- **PROBLEM TO SOLVE**: Pick each line containing "header" out of the records.
--- DATA ---
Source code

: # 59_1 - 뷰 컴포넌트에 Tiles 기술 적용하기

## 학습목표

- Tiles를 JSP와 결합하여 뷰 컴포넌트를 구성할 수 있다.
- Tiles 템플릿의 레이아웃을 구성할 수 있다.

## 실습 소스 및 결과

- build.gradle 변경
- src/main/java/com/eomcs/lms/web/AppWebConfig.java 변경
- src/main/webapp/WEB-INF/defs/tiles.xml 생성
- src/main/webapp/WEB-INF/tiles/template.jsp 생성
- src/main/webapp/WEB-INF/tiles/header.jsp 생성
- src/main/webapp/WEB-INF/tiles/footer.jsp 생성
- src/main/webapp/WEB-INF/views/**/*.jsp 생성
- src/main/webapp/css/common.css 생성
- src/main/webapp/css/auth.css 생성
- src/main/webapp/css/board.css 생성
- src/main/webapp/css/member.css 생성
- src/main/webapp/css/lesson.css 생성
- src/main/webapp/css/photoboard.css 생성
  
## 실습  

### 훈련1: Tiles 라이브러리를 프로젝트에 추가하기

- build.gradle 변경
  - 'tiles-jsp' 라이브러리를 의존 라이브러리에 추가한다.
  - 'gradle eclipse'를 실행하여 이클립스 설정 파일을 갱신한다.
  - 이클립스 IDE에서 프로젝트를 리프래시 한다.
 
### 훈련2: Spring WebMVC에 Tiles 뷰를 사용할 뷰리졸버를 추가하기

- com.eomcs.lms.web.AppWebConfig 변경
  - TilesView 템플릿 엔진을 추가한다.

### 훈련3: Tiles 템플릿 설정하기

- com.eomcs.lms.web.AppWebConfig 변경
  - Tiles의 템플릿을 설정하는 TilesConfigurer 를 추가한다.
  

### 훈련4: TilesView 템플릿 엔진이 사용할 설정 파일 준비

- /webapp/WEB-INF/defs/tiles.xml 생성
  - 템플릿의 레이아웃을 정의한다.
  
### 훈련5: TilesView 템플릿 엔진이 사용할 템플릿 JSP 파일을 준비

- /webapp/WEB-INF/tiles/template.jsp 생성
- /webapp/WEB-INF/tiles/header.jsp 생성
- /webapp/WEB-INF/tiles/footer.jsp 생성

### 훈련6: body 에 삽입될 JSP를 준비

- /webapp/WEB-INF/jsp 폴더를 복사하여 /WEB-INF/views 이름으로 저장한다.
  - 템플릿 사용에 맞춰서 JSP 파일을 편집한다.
---
- **WRITTEN ANSWER**:
- src/main/webapp/WEB-INF/tiles/header.jsp 생성
- /webapp/WEB-INF/tiles/header.jsp 생성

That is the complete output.